| What this task involves |
Restate word for word the lines of the records below, starting at the line that contains "- TCP Tahoe에서" and ending at the line that contains "- network mask도 전달", with both of those lines included and nothing else.

====== Exercise material ======

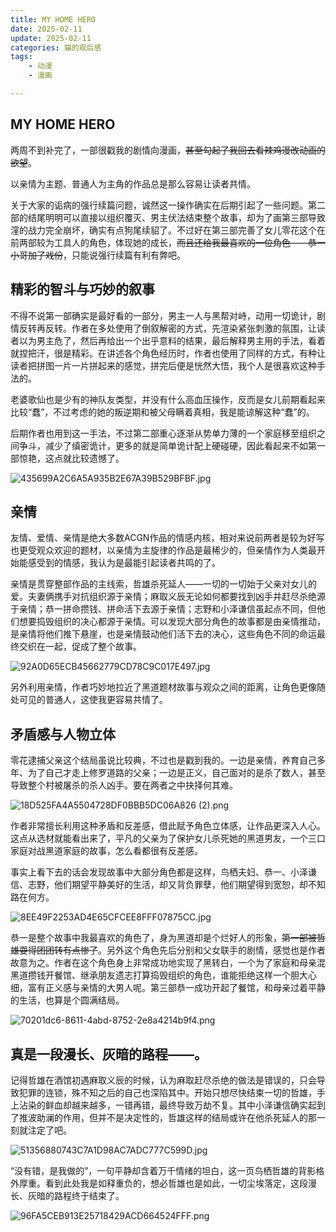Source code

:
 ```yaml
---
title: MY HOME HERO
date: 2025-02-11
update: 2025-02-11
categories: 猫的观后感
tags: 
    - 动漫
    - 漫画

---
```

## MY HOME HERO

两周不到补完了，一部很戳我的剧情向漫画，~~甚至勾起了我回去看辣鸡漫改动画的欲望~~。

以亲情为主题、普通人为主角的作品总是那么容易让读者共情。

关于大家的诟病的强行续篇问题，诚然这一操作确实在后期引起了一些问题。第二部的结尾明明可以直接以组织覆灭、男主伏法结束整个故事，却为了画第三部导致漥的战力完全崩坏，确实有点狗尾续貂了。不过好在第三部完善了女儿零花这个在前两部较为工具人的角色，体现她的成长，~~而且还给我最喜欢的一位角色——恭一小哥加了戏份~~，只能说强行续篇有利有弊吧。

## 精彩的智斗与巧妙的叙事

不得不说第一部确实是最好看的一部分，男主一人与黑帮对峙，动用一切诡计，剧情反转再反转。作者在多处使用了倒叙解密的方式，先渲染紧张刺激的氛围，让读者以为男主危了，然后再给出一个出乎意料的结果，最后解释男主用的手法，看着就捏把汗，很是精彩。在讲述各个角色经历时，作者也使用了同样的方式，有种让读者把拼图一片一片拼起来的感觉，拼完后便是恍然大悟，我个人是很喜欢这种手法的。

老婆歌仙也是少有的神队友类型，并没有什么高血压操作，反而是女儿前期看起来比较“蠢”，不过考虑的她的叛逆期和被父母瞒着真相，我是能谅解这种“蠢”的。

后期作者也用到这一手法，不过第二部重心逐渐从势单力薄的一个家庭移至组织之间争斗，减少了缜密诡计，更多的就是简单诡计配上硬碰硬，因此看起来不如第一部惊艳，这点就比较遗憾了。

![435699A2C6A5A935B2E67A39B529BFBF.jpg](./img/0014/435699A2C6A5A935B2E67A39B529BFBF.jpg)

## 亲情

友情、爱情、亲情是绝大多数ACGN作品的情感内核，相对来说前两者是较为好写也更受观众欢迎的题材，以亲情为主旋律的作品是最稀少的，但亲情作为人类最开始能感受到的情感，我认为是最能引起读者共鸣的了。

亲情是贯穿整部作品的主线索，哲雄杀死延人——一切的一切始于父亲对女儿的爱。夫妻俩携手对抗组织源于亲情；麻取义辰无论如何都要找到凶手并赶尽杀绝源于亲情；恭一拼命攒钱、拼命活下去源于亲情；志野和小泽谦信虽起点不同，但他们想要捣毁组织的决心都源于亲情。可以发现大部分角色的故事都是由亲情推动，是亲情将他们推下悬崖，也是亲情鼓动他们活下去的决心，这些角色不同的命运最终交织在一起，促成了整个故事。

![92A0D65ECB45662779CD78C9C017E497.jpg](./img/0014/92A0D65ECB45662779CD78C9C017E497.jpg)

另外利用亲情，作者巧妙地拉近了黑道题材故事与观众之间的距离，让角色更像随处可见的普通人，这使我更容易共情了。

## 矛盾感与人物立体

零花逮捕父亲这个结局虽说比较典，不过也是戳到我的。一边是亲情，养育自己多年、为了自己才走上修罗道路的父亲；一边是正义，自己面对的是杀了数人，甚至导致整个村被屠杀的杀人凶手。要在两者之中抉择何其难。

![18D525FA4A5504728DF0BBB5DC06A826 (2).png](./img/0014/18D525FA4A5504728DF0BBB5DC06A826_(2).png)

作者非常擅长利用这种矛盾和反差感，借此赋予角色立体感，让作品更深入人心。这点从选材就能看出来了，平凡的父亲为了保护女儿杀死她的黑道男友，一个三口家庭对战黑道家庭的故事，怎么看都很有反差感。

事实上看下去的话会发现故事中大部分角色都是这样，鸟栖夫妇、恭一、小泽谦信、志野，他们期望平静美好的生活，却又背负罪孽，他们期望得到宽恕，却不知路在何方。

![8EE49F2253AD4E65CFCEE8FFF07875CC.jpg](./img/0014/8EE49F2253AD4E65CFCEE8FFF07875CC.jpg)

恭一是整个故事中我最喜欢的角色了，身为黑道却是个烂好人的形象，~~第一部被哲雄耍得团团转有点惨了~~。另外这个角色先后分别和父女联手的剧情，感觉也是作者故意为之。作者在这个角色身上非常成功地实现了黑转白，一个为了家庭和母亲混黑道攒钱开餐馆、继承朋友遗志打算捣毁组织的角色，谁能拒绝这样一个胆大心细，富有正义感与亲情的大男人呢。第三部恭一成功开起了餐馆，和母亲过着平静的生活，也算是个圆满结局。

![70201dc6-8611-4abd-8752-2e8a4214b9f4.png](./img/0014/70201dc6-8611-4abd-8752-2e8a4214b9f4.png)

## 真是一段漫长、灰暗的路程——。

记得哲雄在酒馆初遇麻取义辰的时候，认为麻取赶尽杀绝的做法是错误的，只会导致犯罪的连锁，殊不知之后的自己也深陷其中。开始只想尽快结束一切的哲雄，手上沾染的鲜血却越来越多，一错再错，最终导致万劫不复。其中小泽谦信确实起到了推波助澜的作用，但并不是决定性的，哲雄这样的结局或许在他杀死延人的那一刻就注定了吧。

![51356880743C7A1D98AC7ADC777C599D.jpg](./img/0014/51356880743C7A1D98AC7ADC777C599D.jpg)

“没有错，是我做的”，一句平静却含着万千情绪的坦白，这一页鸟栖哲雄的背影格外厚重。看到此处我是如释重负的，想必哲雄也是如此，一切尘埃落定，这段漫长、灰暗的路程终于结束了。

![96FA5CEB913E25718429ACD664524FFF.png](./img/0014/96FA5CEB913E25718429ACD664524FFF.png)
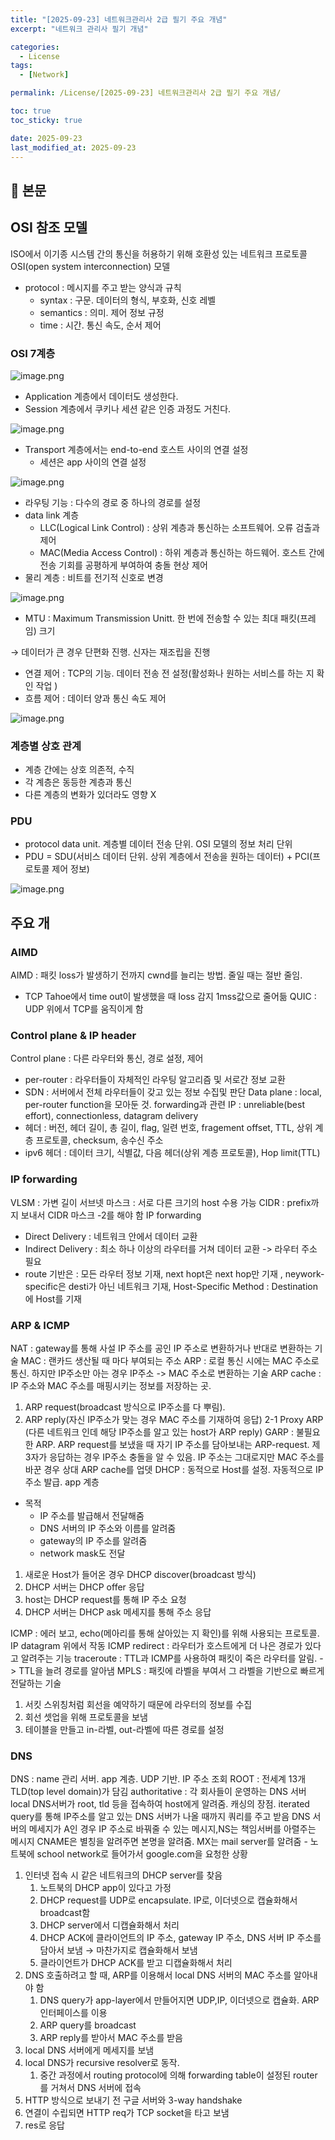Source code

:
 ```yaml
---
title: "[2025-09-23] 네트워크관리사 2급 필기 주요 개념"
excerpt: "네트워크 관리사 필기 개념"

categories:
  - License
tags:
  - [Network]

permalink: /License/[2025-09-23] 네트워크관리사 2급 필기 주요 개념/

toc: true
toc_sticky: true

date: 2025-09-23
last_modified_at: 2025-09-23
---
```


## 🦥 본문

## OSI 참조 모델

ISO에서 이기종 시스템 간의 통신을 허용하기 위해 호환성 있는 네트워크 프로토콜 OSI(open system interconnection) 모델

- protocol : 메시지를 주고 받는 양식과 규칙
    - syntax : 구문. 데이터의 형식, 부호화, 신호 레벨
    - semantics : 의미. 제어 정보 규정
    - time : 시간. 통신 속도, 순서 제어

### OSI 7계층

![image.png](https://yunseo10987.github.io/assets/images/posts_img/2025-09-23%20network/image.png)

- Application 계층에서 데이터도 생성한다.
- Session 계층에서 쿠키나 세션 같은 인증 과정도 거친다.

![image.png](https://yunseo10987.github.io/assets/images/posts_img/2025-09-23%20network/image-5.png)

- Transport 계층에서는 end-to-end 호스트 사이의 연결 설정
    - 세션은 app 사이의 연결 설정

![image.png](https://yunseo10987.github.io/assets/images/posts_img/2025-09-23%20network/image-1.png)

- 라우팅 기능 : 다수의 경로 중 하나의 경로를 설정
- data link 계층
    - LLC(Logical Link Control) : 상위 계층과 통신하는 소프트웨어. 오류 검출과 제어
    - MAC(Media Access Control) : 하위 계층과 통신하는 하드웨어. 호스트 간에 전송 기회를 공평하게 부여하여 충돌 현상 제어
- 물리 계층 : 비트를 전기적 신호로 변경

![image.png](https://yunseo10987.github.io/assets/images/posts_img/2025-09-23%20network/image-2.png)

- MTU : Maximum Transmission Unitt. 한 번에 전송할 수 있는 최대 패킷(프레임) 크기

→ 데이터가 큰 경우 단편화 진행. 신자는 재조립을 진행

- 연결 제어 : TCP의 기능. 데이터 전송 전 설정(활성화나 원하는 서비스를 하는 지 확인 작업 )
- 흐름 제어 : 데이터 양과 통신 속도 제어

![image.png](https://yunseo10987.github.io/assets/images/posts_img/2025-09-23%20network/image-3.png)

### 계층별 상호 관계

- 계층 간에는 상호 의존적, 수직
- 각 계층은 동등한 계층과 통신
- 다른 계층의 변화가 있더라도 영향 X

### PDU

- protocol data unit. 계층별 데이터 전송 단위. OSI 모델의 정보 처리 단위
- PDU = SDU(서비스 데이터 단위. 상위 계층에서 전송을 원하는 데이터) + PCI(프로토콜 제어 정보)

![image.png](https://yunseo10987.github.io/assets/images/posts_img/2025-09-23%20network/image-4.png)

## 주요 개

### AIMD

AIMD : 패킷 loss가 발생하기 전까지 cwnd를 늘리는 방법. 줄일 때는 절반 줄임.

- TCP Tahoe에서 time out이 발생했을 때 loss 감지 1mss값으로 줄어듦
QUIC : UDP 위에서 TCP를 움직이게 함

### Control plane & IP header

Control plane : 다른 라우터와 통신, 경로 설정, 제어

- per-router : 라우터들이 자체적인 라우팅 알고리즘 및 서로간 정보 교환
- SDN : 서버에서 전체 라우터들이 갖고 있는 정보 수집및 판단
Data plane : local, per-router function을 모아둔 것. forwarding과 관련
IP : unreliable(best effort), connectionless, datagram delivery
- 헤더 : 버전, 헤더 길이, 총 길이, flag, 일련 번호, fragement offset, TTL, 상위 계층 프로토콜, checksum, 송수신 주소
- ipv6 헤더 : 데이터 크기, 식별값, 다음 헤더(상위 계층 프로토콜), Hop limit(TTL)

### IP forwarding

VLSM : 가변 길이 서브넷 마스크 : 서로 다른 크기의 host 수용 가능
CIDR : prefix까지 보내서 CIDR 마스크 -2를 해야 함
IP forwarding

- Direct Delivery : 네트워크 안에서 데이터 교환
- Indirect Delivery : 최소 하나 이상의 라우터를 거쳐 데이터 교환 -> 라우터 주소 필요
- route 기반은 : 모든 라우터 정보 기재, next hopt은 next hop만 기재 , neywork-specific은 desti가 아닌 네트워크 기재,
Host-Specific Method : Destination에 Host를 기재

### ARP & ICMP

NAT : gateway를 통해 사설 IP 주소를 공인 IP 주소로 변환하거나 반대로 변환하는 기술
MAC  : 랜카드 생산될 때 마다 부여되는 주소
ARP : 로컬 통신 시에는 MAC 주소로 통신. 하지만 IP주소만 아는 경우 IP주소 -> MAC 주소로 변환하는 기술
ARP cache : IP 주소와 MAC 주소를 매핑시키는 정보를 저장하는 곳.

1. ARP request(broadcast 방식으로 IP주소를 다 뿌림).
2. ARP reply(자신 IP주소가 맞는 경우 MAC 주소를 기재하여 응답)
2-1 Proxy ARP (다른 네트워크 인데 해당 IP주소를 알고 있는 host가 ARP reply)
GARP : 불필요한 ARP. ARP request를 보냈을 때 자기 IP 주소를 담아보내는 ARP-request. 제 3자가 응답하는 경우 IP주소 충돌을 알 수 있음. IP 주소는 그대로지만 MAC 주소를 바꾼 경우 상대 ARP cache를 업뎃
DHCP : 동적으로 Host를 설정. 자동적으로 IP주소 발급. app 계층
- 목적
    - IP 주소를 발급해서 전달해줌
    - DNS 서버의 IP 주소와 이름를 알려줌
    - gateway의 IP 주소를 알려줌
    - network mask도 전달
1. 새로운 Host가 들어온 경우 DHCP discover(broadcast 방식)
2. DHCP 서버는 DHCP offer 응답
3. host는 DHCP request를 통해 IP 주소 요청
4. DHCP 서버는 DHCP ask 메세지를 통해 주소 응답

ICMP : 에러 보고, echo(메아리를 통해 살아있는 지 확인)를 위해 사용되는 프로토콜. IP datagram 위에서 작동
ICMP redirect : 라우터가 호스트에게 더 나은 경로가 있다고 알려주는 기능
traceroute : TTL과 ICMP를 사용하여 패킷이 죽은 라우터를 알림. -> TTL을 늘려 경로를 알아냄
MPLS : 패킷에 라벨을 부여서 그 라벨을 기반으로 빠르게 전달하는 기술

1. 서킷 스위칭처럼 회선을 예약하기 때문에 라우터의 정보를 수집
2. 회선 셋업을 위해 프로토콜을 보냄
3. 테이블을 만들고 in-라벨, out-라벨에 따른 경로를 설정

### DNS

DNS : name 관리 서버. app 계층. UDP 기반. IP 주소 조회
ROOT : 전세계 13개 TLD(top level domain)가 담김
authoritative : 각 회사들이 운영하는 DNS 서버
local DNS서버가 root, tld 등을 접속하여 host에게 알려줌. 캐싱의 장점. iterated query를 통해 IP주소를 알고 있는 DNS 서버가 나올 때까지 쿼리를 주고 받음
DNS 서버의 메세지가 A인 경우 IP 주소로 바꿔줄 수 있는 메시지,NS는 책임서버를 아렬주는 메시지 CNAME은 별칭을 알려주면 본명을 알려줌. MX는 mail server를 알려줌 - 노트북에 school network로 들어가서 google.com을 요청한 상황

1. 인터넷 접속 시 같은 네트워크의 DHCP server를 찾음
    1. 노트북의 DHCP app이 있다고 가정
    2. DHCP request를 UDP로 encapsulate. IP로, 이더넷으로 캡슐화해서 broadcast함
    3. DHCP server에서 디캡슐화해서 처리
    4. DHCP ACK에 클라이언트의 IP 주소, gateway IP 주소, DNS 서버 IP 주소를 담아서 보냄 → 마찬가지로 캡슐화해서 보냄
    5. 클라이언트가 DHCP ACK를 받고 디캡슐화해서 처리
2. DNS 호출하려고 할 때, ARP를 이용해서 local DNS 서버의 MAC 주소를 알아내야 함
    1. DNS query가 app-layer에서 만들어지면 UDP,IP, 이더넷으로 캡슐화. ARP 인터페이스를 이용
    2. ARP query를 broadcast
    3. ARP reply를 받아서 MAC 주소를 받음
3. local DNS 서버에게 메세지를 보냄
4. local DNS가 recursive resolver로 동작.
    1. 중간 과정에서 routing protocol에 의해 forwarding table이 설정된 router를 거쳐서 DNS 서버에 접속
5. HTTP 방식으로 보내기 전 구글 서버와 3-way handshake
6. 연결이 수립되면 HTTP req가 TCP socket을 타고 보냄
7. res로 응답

======

| Result of the exercise |
- TCP Tahoe에서 time out이 발생했을 때 loss 감지 1mss값으로 줄어듦
QUIC : UDP 위에서 TCP를 움직이게 함

### Control plane & IP header

Control plane : 다른 라우터와 통신, 경로 설정, 제어

- per-router : 라우터들이 자체적인 라우팅 알고리즘 및 서로간 정보 교환
- SDN : 서버에서 전체 라우터들이 갖고 있는 정보 수집및 판단
Data plane : local, per-router function을 모아둔 것. forwarding과 관련
IP : unreliable(best effort), connectionless, datagram delivery
- 헤더 : 버전, 헤더 길이, 총 길이, flag, 일련 번호, fragement offset, TTL, 상위 계층 프로토콜, checksum, 송수신 주소
- ipv6 헤더 : 데이터 크기, 식별값, 다음 헤더(상위 계층 프로토콜), Hop limit(TTL)

### IP forwarding

VLSM : 가변 길이 서브넷 마스크 : 서로 다른 크기의 host 수용 가능
CIDR : prefix까지 보내서 CIDR 마스크 -2를 해야 함
IP forwarding

- Direct Delivery : 네트워크 안에서 데이터 교환
- Indirect Delivery : 최소 하나 이상의 라우터를 거쳐 데이터 교환 -> 라우터 주소 필요
- route 기반은 : 모든 라우터 정보 기재, next hopt은 next hop만 기재 , neywork-specific은 desti가 아닌 네트워크 기재,
Host-Specific Method : Destination에 Host를 기재

### ARP & ICMP

NAT : gateway를 통해 사설 IP 주소를 공인 IP 주소로 변환하거나 반대로 변환하는 기술
MAC  : 랜카드 생산될 때 마다 부여되는 주소
ARP : 로컬 통신 시에는 MAC 주소로 통신. 하지만 IP주소만 아는 경우 IP주소 -> MAC 주소로 변환하는 기술
ARP cache : IP 주소와 MAC 주소를 매핑시키는 정보를 저장하는 곳.

1. ARP request(broadcast 방식으로 IP주소를 다 뿌림).
2. ARP reply(자신 IP주소가 맞는 경우 MAC 주소를 기재하여 응답)
2-1 Proxy ARP (다른 네트워크 인데 해당 IP주소를 알고 있는 host가 ARP reply)
GARP : 불필요한 ARP. ARP request를 보냈을 때 자기 IP 주소를 담아보내는 ARP-request. 제 3자가 응답하는 경우 IP주소 충돌을 알 수 있음. IP 주소는 그대로지만 MAC 주소를 바꾼 경우 상대 ARP cache를 업뎃
DHCP : 동적으로 Host를 설정. 자동적으로 IP주소 발급. app 계층
- 목적
    - IP 주소를 발급해서 전달해줌
    - DNS 서버의 IP 주소와 이름를 알려줌
    - gateway의 IP 주소를 알려줌
    - network mask도 전달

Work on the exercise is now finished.